They're going to need to know.

Because that would come soon enough. And maybe he'd have enough of a game plan together that he could get through this without ruining everything.

It's all going to come out.

Hardison fell into step next to them as they made their way towards the parking lot, grinning, and Eliot hated the spark it sent through him. It felt an awful lot like hope, so he did what he could to stamp it out, turning his attention to Parker, who was talking about lunch, and omelets, and how Eliot had promised to show her how to make them.

Every condemned man got a last meal. There wasn't much sense in fighting it.

---

"I've come to talk to you about Nathan Ford's crew."

"No."

"No I haven't, or no you won't talk to me?"

"Take your pick."

"It's interesting, you know. Alec Hardison got himself distracted a few months back, working a job. Got sloppy. Seems he was too busy showing off to clean up after his crew."

"Evidence. You're talking evidence?"

"Almost enough to hang the lot of them. Unfortunately, and more to the point, their trail's gone cold. They've scattered. I'm not looking for a miracle, here.
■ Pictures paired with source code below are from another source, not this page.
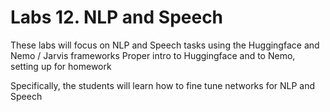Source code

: # Labs 12.  NLP and Speech



These labs will focus on NLP and Speech tasks using the Huggingface and Nemo / Jarvis frameworks
Proper intro to Huggingface and to Nemo, setting up for homework

Specifically, the students will learn how to fine tune networks for NLP and Speech

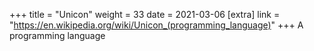 +++
title = "Unicon"
weight = 33
date = 2021-03-06
[extra]
link = "https://en.wikipedia.org/wiki/Unicon_(programming_language)"
+++
A programming language


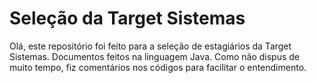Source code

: # Seleção da Target Sistemas
Olá, este repositório foi feito para a seleção de estagiários da Target Sistemas. Documentos feitos na linguagem Java. Como não dispus de muito tempo, fiz comentários nos códigos para facilitar o entendimento.
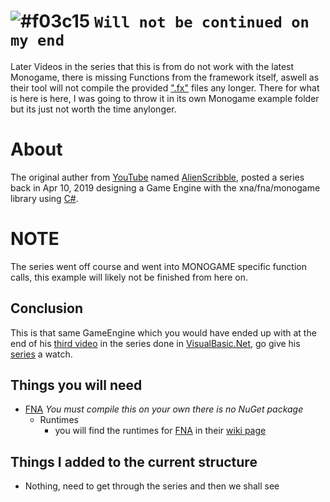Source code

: # ![#f03c15](https://via.placeholder.com/15/f03c15/000000?text=+) `Will not be continued on my end`
Later Videos in the series that this is from do not work with the latest Monogame, there is missing Functions from the framework itself, aswell as their tool will not compile the provided [".fx"](https://github.com/AlienScribble/SkinMesh180Bones/blob/master/My3DGame/Content/MySkinFX.fx) files any longer. There for what is here is here, I was going to throw it in its own Monogame example folder but its just not worth the time anylonger.

# About
The original auther from [YouTube](https://www.youtube.com/) named [AlienScribble](https://www.youtube.com/channel/UCbxVu_JGFy1UKDRLCFTYanw), posted a series back in Apr 10, 2019 designing a Game Engine with the xna/fna/monogame library using [C#](https://docs.microsoft.com/en-us/dotnet/csharp/).

# NOTE
The series went off course and went into MONOGAME specific function calls, this example will likely not be finished from here on.

## Conclusion
This is that same GameEngine which you would have ended up with at the end of his [third video](https://www.youtube.com/watch?v=LyH45JpPLMU) in the series done in [VisualBasic.Net](https://docs.microsoft.com/en-us/dotnet/visual-basic/), go give his [series](https://www.youtube.com/playlist?list=PLG6XrMFqMJUBOPVTJrGJnIDDHHF1HTETc) a watch.

## Things you will need
  - [FNA](https://github.com/FNA-XNA/FNA/) _You must compile this on your own there is no NuGet package_
    - Runtimes
      - you will find the runtimes for [FNA](https://github.com/FNA-XNA/FNA/) in their [wiki page](https://github.com/FNA-XNA/FNA/wiki/1:-Download-and-Update-FNA#2-download-native-libraries)

## Things I added to the current structure
  - Nothing, need to get through the series and then we shall see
But if we don't track Alec Hardison down in the next few days, we've got nothing to take to the judge."

Colin Mason beamed, leaning forward across the table. "How can I be of service?"

---

Alec was the last one to filter into Nate's apartment, but didn't make it ten feet before hearing, "So did you find anything, or are we booking a flight back in three days?" Nate, he sometimes forgot, wasn't a particularly patient man.

"Looks like we might have a lead, yeah." Dropping his bags on the couch wasn't an evasion, it was just what people did when they came into a room. He checked his watch, fairly certain that he'd been in a good mood not too long ago.

Nate looked to Eliot, Parker and Sophie following his gaze. "Care to elaborate?"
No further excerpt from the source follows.